Обозники рассказывали о нем, что он лодырь несусветный, что от лени уже все углы у своей избы на дрова обрубил, что в хозяйстве у него — шаром покати, но считается самым богатым в деревне, поскольку у него одиннадцать ребятишек, все парни, и земли он получил больше всех. В рассказах своих они жалели его жену, которая пахала, сеяла и убирала вместо Милеши: «Ломит лучше иного мужика, в нужде вечно, но в дурне своем души не чает…»
Гудошников слушал Милешу вполуха, изредка отвечал на вопросы, а сам думал о своем: где монастырская библиотека, куда пропал иеромонах Федор, нынешний владелец языческой рукописи? Если книги вывезли вместе с имуществом, то поездка в монастырь ни к чему. Лучше бы отлежаться у того же инока-стрелочника, а уж потом отправляться на поиски Федора. Но даже если книги остались в монастыре, то среди них вряд ли удастся отыскать рукопись Дивея. Федор знал ей цену. Скорее всего он взял ее с собой либо спрятал там, в Северьяновой обители.

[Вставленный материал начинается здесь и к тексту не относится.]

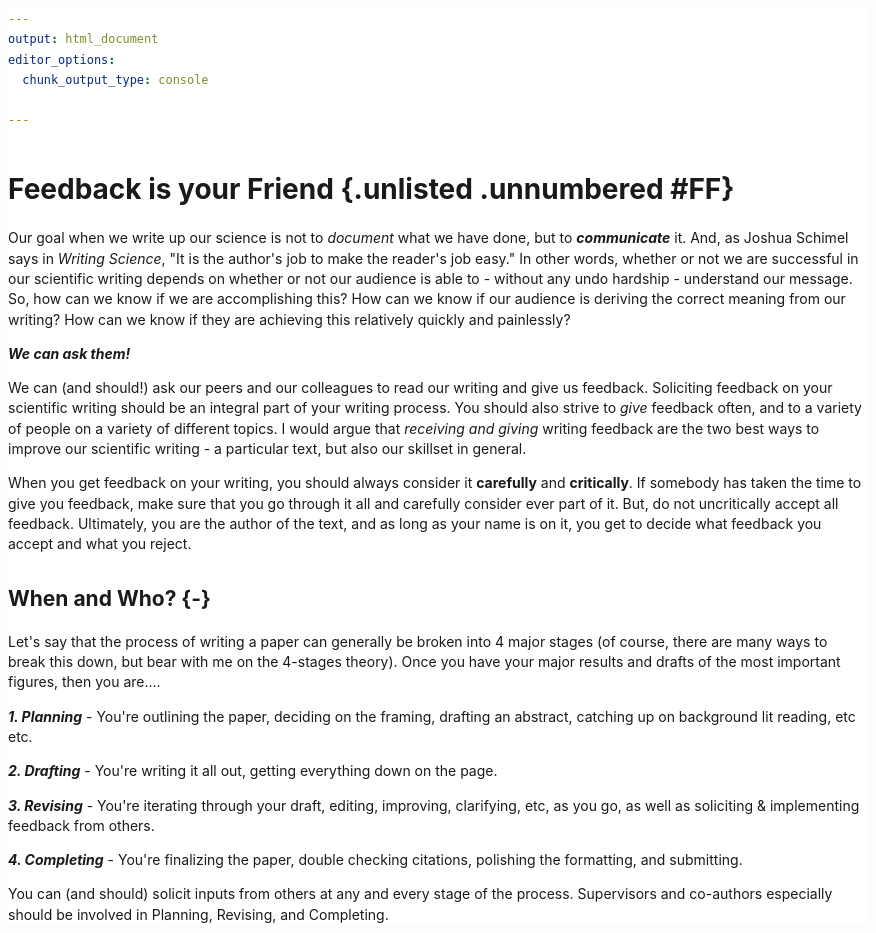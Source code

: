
 ```yaml
---
output: html_document
editor_options:
  chunk_output_type: console

---
```





# Feedback is your Friend {.unlisted .unnumbered #FF}

Our goal when we write up our science is not to *document* what we have done, but to ***communicate*** it. And, as Joshua Schimel says in *Writing Science*, "It is the author's job to make the reader's job easy." In other words, whether or not we are successful in our scientific writing depends on whether or not our audience is able to - without any undo hardship - understand our message. So, how can we know if we are accomplishing this? How can we know if our audience is deriving the correct meaning from our writing? How can we know if they are achieving this relatively quickly and painlessly?

***We can ask them!***

We can (and should!) ask our peers and our colleagues to read our writing and give us feedback. Soliciting feedback on your scientific writing should be an integral part of your writing process. You should also strive to *give* feedback often, and to a variety of people on a variety of different topics. I would argue that *receiving and giving* writing feedback are the two best ways to improve our scientific writing - a particular text, but also our skillset in general.

When you get feedback on your writing, you should always consider it **carefully** and **critically**. If somebody has taken the time to give you feedback, make sure that you go through it all and carefully consider ever part of it. But, do not uncritically accept all feedback. Ultimately, you are the author of the text, and as long as your name is on it, you get to decide what feedback you accept and what you reject.

## When and Who? {-} 

Let's say that the process of writing a paper can generally be broken into 4 major stages (of course, there are many ways to break this down, but bear with me on the 4-stages theory). Once you have your major results and drafts of the most important figures, then you are....

***1. Planning*** - You're outlining the paper, deciding on the framing, drafting an abstract, catching up on background lit reading, etc etc.

***2. Drafting*** - You're writing it all out, getting everything down on the page.

***3. Revising*** - You're iterating through your draft, editing, improving, clarifying, etc, as you go, as well as soliciting & implementing feedback from others.

***4. Completing*** - You're finalizing the paper, double checking citations, polishing the formatting, and submitting.

You can (and should) solicit inputs from others at any and every stage of the process. Supervisors and co-authors especially should be involved in Planning, Revising, and Completing. 
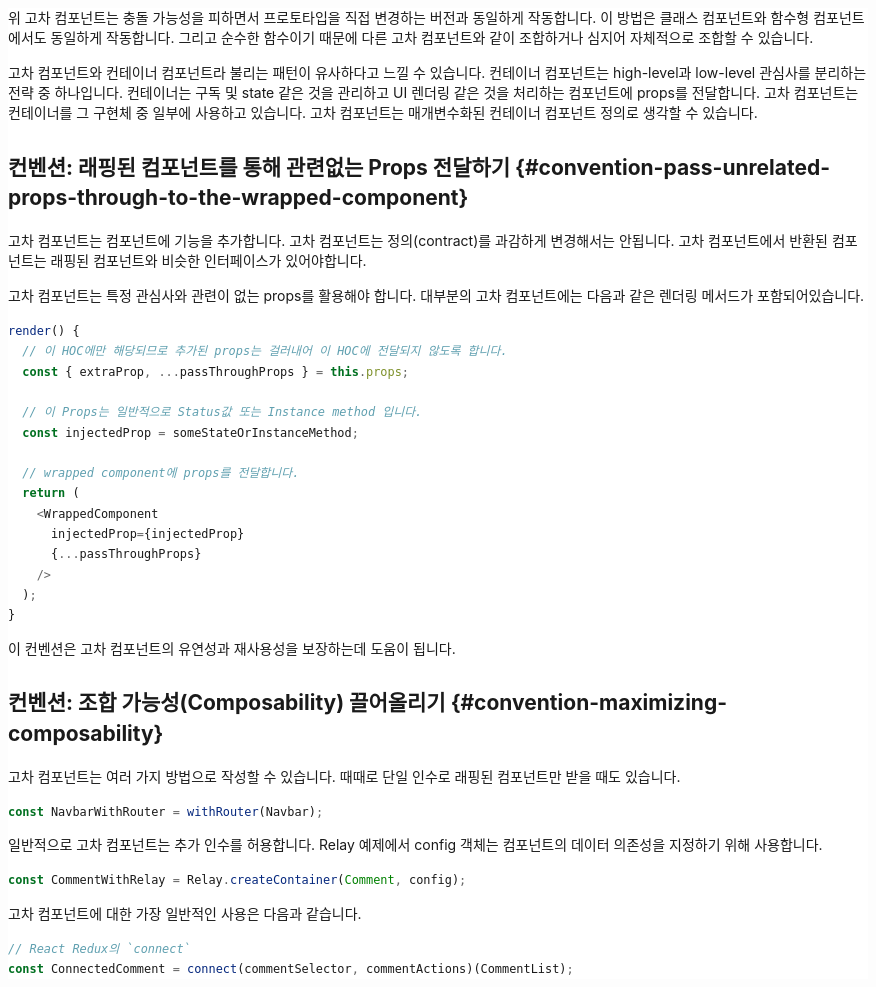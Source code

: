 위 고차 컴포넌트는 충돌 가능성을 피하면서 프로토타입을 직접 변경하는 버전과 동일하게 작동합니다. 이 방법은 클래스 컴포넌트와 함수형 컴포넌트에서도 동일하게 작동합니다. 그리고 순수한 함수이기 때문에 다른 고차 컴포넌트와 같이 조합하거나 심지어 자체적으로 조합할 수 있습니다.

고차 컴포넌트와 컨테이너 컴포넌트라 불리는 패턴이 유사하다고 느낄 수 있습니다. 컨테이너 컴포넌트는 high-level과 low-level 관심사를 분리하는 전략 중 하나입니다. 컨테이너는 구독 및 state 같은 것을 관리하고 UI 렌더링 같은 것을 처리하는 컴포넌트에 props를 전달합니다. 고차 컴포넌트는 컨테이너를 그 구현체 중 일부에 사용하고 있습니다. 고차 컴포넌트는 매개변수화된 컨테이너 컴포넌트 정의로 생각할 수 있습니다.

## 컨벤션: 래핑된 컴포넌트를 통해 관련없는 Props 전달하기 {#convention-pass-unrelated-props-through-to-the-wrapped-component}

고차 컴포넌트는 컴포넌트에 기능을 추가합니다. 고차 컴포넌트는 정의(contract)를 과감하게 변경해서는 안됩니다. 고차 컴포넌트에서 반환된 컴포넌트는 래핑된 컴포넌트와 비슷한 인터페이스가 있어야합니다.

고차 컴포넌트는 특정 관심사와 관련이 없는 props를 활용해야 합니다. 대부분의 고차 컴포넌트에는 다음과 같은 렌더링 메서드가 포함되어있습니다.

```js
render() {
  // 이 HOC에만 해당되므로 추가된 props는 걸러내어 이 HOC에 전달되지 않도록 합니다.
  const { extraProp, ...passThroughProps } = this.props;

  // 이 Props는 일반적으로 Status값 또는 Instance method 입니다.
  const injectedProp = someStateOrInstanceMethod;

  // wrapped component에 props를 전달합니다.
  return (
    <WrappedComponent
      injectedProp={injectedProp}
      {...passThroughProps}
    />
  );
}
```

이 컨벤션은 고차 컴포넌트의 유연성과 재사용성을 보장하는데 도움이 됩니다.

## 컨벤션: 조합 가능성(Composability) 끌어올리기 {#convention-maximizing-composability}

고차 컴포넌트는 여러 가지 방법으로 작성할 수 있습니다. 때때로 단일 인수로 래핑된 컴포넌트만 받을 때도 있습니다.

```js
const NavbarWithRouter = withRouter(Navbar);
```

일반적으로 고차 컴포넌트는 추가 인수를 허용합니다. Relay 예제에서 config 객체는 컴포넌트의 데이터 의존성을 지정하기 위해 사용합니다.

```js
const CommentWithRelay = Relay.createContainer(Comment, config);
```

고차 컴포넌트에 대한 가장 일반적인 사용은 다음과 같습니다.

```js
// React Redux의 `connect`
const ConnectedComment = connect(commentSelector, commentActions)(CommentList);
```
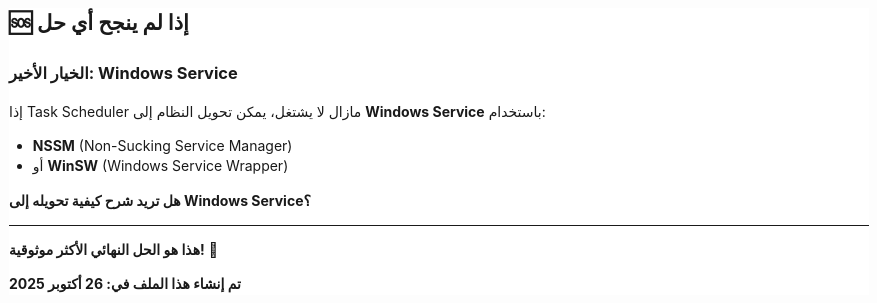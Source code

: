 
## 🆘 إذا لم ينجح أي حل

### الخيار الأخير: Windows Service

إذا Task Scheduler مازال لا يشتغل، يمكن تحويل النظام إلى **Windows Service** باستخدام:

- **NSSM** (Non-Sucking Service Manager)
- أو **WinSW** (Windows Service Wrapper)

**هل تريد شرح كيفية تحويله إلى Windows Service؟**

---

**هذا هو الحل النهائي الأكثر موثوقية!** 🎉

**تم إنشاء هذا الملف في: 26 أكتوبر 2025**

Но побывать рядом с монастырем и не проверить — такого Никита себе позволить не мог. Во сне, в минуты короткого забытья на трясущейся телеге, Гудошникову снился один и тот же кошмар: он медленно подползал к неведомой, скованной железом двери книжного хранилища, с трудом открывал ее и видел на полу растерзанную рукопись. Ветер трепал харатьи, крутил их в маленьком смерче, а он, Никита, пытался прочесть, что там написано. Буквы были знакомые, хоть и не похожие на кириллицу, но не складывались в слова. Если же Гудошникову удавалось что-то понять, то неведомые знаки тут же переворачивались, искажались, и приходилось читать снова…

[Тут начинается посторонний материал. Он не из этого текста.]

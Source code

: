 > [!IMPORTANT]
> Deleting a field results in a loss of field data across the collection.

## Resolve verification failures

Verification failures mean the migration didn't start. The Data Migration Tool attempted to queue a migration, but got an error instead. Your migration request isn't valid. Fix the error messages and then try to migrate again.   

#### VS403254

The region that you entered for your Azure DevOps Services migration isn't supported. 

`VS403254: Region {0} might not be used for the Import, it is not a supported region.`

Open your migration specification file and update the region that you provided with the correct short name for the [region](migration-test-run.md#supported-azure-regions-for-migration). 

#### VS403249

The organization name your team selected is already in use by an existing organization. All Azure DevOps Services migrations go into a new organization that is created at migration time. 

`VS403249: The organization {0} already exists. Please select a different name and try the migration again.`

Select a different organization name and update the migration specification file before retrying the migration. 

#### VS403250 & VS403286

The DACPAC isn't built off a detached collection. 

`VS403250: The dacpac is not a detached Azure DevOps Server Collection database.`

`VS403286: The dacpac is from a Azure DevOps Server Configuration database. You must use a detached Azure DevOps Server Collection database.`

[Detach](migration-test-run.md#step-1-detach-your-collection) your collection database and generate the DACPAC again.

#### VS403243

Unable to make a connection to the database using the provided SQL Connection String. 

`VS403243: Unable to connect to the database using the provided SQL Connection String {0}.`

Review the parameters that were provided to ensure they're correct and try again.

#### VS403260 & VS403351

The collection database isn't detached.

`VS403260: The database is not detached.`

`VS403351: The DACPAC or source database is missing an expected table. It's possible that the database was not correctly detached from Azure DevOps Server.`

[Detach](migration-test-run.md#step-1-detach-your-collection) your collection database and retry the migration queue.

Перед селом Спасским, куда шел обоз, Милеша неожиданно затосковал.
— Эхма, — вздохнул он тяжело. — Мужики-то все пытают тебя, чего там дальше будет, как жить станем. А я вот что скажу тебе, товарищ Микита: тосклива жизнь наша пойдет. Ох, тоскливая-а…
— Отчего же? — спросил Гудошников.
— А погляди сам. Нынче-то мы, слава богу, хлебушка досыта поели, можа, и на зиму хватит. На будущий год еще больше будет. А что, если мы хлебом-то, как песком, завалимся? Ну, придет такое времечко?.. Мне вот, когда брюхо полное — спать страсть как охота. Все потому, что при полном-то брюхе тоскливо делается. Но спать-то сколь можно? Высплюсь — начинаю думать, думать… Ведь негоже это — людям, как медведям, в берлоге лежать? Человеку всегда какое-нибудь занятие нужно. А занятие наше крестьянское известно — хлебушек сеять. Ну а если брюхо сытое и занятиев больше нету?

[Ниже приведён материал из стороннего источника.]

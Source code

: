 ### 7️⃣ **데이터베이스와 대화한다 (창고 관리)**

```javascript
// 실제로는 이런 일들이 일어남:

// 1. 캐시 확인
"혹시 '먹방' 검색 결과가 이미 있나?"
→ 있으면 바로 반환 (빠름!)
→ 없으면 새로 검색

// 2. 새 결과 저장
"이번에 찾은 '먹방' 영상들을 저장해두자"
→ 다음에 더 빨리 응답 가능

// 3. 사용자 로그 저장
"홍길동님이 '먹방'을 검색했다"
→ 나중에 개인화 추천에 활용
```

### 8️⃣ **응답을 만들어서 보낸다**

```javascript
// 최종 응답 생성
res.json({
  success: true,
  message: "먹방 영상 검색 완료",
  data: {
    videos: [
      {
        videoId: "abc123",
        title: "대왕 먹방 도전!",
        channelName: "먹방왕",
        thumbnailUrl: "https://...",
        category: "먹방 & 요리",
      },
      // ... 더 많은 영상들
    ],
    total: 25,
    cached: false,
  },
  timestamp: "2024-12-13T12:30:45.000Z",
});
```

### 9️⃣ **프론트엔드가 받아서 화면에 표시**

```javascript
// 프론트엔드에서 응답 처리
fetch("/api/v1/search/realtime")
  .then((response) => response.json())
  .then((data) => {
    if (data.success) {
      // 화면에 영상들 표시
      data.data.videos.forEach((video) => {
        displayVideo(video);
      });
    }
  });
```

— Учиться пойдешь, Милентий, — сказал Никита. — Грамоту знаешь?
— Э-э, товарищ Микита, — мужичок погрозил пальцем и рассмеялся. — Учиться… Если мы-то выучимся — хлеба еще больше будет… Я вот что думаю: видно, нельзя, чтобы народ всегда сытый был. Надобно его чуток недокармливать, как собаку перед охотой не кормят. Ты думаешь, почто наш народ такие войны выдюжил, такие беды пережил? А?.. Во! Потому что всегда в брюхе ворчало. Когда под ложечкой сосет — чего хочешь пережить можно. Революция пролетарская от этого и пошла… А почто мы гидру капитализма одолели? Да сытая она была, гидра! На ходу дремала. Вот если и мы тоже сытые шибко станем, то нас кто-нибудь одолеет. Так что нам никак нельзя много хлебушка. — Он постучал по мешку. — Надо, чтобы его чуток не хватало. Все наши грехи и беды от сытого пуза будут. Вот поглядишь и меня вспомянешь… Я говорил нашему продкомиссару, так он, дьявол старый, хохочет надо мной и не понимает текущего момента. Тоскливая жизнь пойдет, зря мужики радуются… А потом, смотри: в бою в живот ранят — сытый пропадет, это я по германской войне знаю, а голодный выживет! Я сам выжил, когда меня в брюхо ранило. Доктор так и сказал: тебя, Милентий, голод от смерти спас.
Гудошникову почему-то вспомнился красноармеец, лежавший с ним в одном тифозном бараке. Никита тогда уже шел па поправку, а тот красноармеец бредил в беспамятстве, орал бессвязно, хрипло, но когда приходил в себя и боль отпускала, будил Гудошникова и просил поговорить с ним. «А что будет, когда всех врагов революции перебьем и всю Антанту разнесем? — спрашивал он, шурша пересохшими губами. — Скучная, поди, жизнь начнется. Ни боев тебе, ни драки».